Brougham, Henry (1665-1698) (DNB00)
BROUGHAM, HENRY (1665–1698), divine, was one of the twelve children of Henry Brougham of Scales Hall, Cumberland, sheriff for the county in the 6th of William III, by his marriage with 'fair Miss Slee, daughter of Mr. Slee of Carlisle, a jovial gentleman,' who was a merchant in that city. In Midsummer term, 1681, when sixteen years old, Henry Brougham 'became a poor serving-child of Queen's College,' Oxford. He proceeded B.A. in 1685, M.A. in 1689, being afterwards tabarder and fellow. On 29 Sept. 1691 he was collated, and on 30 Sept. was installed prebend of Asgarby in the church of Lincoln. He was, with William Offley, domestic chaplain to Thomas Barlow, the bishop. On Barlow's death in the same year he bequeathed his Greek, Latin, and English Bibles, and his own original manuscripts, to Brougham and Offley. A condition of the gift was that Brougham and Offley were not to make public any of his writings after his decease; and in 1692, on Sir Peter Pett publishing what he called the bishop's 'Genuine Remains,' the two legatees 'delay'd no time' in issuing a vindication, calling Sir Peter Pett and the vicar of Buckden (where the bishop had died) 'confederate pedlars.' The title of this vindication of their master was 'Reflections to (sic) a late Book entituled The Genuine Remains of Dr. Tho. Barlow, late Bishop of Lincoln, Falsely pretended to be published from his lordship's Original Papers.' It was written by Henry Brougham, and was published in 1694, with a list of Socinian writers (Latin), declared to be the bishop's real list, annexed.

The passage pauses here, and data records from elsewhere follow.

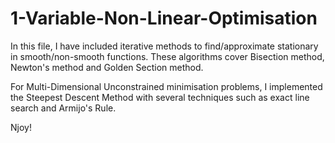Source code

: # 1-Variable-Non-Linear-Optimisation

In this file, I have included iterative methods to find/approximate stationary in smooth/non-smooth functions. These algorithms cover Bisection method, Newton's method and Golden Section method.

For Multi-Dimensional Unconstrained minimisation problems, I implemented the Steepest Descent Method with several techniques such as exact line search and Armijo's Rule.

Njoy!
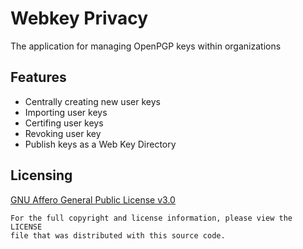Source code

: Webkey Privacy
==============
The application for managing OpenPGP keys within organizations

## Features
- Centrally creating new user keys
- Importing user keys
- Certifing user keys
- Revoking user key
- Publish keys as a Web Key Directory

## Licensing
[GNU Affero General Public License v3.0](LICENSE)

    For the full copyright and license information, please view the LICENSE
    file that was distributed with this source code.
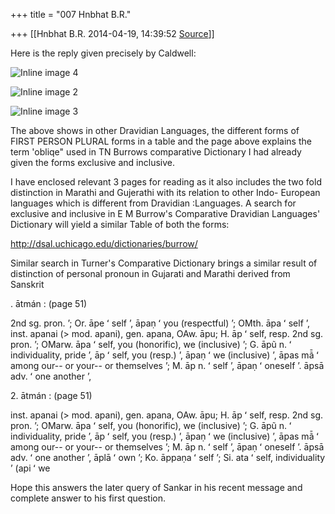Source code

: +++
title = "007 Hnbhat B.R."

+++
[[Hnbhat B.R.	2014-04-19, 14:39:52 [Source](https://groups.google.com/g/samskrita/c/LFDTCJWKDjw)]]



Here is the reply given precisely by Caldwell:

  

  

  
![Inline image 4](https://groups.google.com/group/samskrita/attach/59d03244db65aab4/image.png?part=0.0.2&view=1)  

  

![Inline image 2](https://groups.google.com/group/samskrita/attach/59d03244db65aab4/image.png?part=0.0.1&view=1)  

  

![Inline image 3](https://groups.google.com/group/samskrita/attach/59d03244db65aab4/image.png?part=0.0.3&view=1)  

  

The above shows in other Dravidian Languages, the different forms of FIRST PERSON PLURAL forms in a table and the page above explains the term 'obliqe" used in TN Burrows comparative Dictionary I had already given the forms exclusive and inclusive.

  

I have enclosed relevant 3 pages for reading as it also includes the two fold distinction in Marathi and Gujerathi with its relation to other Indo- European languages which is different from Dravidian :Languages. A search for exclusive and inclusive in E M Burrow's Comparative Dravidian Languages' Dictionary will yield a similar Table of both the forms:

  

<http://dsal.uchicago.edu/dictionaries/burrow/>  

  

Similar search in Turner's Comparative Dictionary brings a similar result of distinction of personal pronoun in Gujarati and Marathi derived from Sanskrit

. ātmán : (page 51)

2nd sg. pron. ʼ; Or. āpe ʻ self ʼ, āpaṇ ʻ you (respectful) ʼ; OMth. āpa ʻ self ʼ, inst. apanai (> mod. apani), gen. apana, OAw. āpu; H. āp ʻ self, resp. 2nd sg. pron. ʼ; OMarw. āpa ʻ self, you (honorific), we (inclusive) ʼ; G. āpũ n. ʻ individuality, pride ʼ, āp ʻ self, you (resp.) ʼ, āpaṇ ʻ we (inclusive) ʼ, āpas mã̄ ʻ among our-- or your-- or themselves ʼ; M. āp n. ʻ self ʼ, āpaṇ ʻ oneself ʼ. āpsā adv. ʻ one another ʼ,

  

2\. ātmán : (page 51)

inst. apanai (> mod. apani), gen. apana, OAw. āpu; H. āp ʻ self, resp. 2nd sg. pron. ʼ; OMarw. āpa ʻ self, you (honorific), we (inclusive) ʼ; G. āpũ n. ʻ individuality, pride ʼ, āp ʻ self, you (resp.) ʼ, āpaṇ ʻ we (inclusive) ʼ, āpas mã̄ ʻ among our-- or your-- or themselves ʼ; M. āp n. ʻ self ʼ, āpaṇ ʻ oneself ʼ. āpsā adv. ʻ one another ʼ, āplā ʻ own ʼ; Ko. āppaṇa ʻ self ʼ; Si. ata ʻ self, individuality ʼ (api ʻ we

  

Hope this answers the later query of Sankar in his recent message and complete answer to his first question.

  

  

  

  

  

  

  

  

  

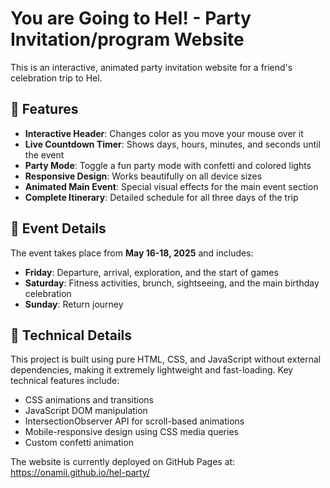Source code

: # You are Going to Hel! - Party Invitation/program Website
This is an interactive, animated party invitation website for a friend's  celebration trip to Hel.

## 🎉 Features
- **Interactive Header**: Changes color as you move your mouse over it
- **Live Countdown Timer**: Shows days, hours, minutes, and seconds until the event
- **Party Mode**: Toggle a fun party mode with confetti and colored lights
- **Responsive Design**: Works beautifully on all device sizes
- **Animated Main Event**: Special visual effects for the main event section
- **Complete Itinerary**: Detailed schedule for all three days of the trip

## 📅 Event Details
The event takes place from **May 16-18, 2025** and includes:
- **Friday**: Departure, arrival, exploration, and the start of games
- **Saturday**: Fitness activities, brunch, sightseeing, and the main birthday celebration 
- **Sunday**: Return journey

## 🔧 Technical Details
This project is built using pure HTML, CSS, and JavaScript without external dependencies, making it extremely lightweight and fast-loading. Key technical features include:
- CSS animations and transitions
- JavaScript DOM manipulation
- IntersectionObserver API for scroll-based animations
- Mobile-responsive design using CSS media queries
- Custom confetti animation

The website is currently deployed on GitHub Pages at:
https://onamii.github.io/hel-party/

From 1693 to 1695 Brougham acted as proproctor for the university; and on 29 March 1698, aged 33, he died at Oxford, and was buried in Queen's College chapel.
[Wood's Athenæ Oxon. (Bliss), iv. 341, 539, 540; Hutchinson's Cumberland, i. 300-2; Nicolson and Burn's Cumberland and Westmoreland, i. 395-6; Cat. Grad. Oxon, p. 89; Reflections, &c. pp. 7, 10; Offley's Epistle Dedicatory to same, not paged; Le Neve's Fasti (Hardy), ii. 103.]